Rund 350 Frauen haben sich bei der ersten Zusammenkunft, als Unterzeichnerinnen der Forderung, zusammengefunden. Den Herren in den Anzügen wird jetzt schon schwindelig. So viel Lila! So viel Latzhose! Was machen die Weiber als Nächstes? Ihre BHs verbrennen? Was, fragen die Männer sich, können sie tun, um dem Treiben der hysterischen Weiber Einhalt zu gebieten?! Erste Reaktionen kommen: Sie verhindern Texte von Autorinnen zu ihren Forderungen.
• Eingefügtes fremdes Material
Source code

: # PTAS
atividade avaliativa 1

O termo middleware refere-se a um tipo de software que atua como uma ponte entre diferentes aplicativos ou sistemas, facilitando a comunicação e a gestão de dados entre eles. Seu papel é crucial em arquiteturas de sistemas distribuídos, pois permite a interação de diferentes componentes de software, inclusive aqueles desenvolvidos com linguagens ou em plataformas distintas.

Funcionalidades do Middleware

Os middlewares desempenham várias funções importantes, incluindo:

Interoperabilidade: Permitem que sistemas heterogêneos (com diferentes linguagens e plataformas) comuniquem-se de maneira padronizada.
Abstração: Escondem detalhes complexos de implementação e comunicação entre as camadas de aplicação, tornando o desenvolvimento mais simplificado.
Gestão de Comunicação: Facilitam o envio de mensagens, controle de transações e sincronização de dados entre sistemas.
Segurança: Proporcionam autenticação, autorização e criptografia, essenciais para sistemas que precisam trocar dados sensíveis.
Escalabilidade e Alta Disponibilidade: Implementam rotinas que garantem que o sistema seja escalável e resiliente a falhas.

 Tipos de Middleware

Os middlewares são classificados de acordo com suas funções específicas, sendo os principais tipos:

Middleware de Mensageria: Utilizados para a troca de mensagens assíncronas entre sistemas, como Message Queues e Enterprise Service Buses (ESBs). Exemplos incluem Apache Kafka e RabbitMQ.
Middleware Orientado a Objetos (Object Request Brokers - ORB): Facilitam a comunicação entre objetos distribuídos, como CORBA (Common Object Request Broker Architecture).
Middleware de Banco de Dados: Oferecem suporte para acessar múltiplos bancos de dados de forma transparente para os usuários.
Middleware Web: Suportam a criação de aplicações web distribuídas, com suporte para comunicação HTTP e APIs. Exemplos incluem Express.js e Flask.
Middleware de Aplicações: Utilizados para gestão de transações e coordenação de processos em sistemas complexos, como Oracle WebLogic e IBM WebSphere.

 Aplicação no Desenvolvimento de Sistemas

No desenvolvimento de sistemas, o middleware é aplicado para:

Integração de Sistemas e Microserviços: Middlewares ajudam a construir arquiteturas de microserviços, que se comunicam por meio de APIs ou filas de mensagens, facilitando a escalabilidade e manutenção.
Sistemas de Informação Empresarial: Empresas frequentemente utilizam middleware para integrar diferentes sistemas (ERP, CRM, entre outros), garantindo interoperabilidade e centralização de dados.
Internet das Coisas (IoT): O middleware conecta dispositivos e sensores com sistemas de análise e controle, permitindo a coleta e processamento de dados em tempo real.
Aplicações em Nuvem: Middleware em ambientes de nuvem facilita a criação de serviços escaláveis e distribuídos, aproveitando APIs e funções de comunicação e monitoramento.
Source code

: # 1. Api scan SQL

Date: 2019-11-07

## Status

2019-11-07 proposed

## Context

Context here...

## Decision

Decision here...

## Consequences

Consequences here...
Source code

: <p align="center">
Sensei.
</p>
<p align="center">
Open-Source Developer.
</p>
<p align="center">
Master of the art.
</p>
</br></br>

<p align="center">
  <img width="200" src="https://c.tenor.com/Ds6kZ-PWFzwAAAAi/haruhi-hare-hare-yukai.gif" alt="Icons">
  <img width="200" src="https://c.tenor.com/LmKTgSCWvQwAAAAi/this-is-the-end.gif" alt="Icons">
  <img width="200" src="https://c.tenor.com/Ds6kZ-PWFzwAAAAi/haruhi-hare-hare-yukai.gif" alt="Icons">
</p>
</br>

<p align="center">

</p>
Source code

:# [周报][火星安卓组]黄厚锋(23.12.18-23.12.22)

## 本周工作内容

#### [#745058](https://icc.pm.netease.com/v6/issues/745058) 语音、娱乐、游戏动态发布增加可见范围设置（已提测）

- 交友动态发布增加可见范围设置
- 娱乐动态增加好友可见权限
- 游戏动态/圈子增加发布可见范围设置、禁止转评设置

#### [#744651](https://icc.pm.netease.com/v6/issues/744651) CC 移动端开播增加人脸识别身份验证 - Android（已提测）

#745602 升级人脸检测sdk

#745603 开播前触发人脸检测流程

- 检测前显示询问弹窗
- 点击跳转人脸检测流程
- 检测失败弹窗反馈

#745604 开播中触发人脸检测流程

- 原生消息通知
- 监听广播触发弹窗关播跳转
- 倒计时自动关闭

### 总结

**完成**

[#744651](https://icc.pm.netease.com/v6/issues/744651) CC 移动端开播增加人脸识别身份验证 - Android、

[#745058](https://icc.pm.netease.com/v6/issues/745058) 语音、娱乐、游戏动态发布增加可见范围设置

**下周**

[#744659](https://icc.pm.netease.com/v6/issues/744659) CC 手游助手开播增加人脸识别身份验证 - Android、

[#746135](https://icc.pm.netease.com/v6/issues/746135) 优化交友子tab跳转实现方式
Andere tun so, als hörten sie gerade Bob Dylan und bekämen von allem nichts mit.
Georg Mascolo, Chefredakteur beim Spiegel, tritt aus der asthmatisch japsenden Menge der Männer heraus und ergreift als erster das Wort. Er kenne niemanden, der etwas gegen Frauen in Führungspositionen hätte, führt er aus. Eine Quote lehne er aber ab. Er werde mal zusehen, dass sich in seinem Haus ein bisschen was verändere. Wenn es denn geeignete Frauen gäbe.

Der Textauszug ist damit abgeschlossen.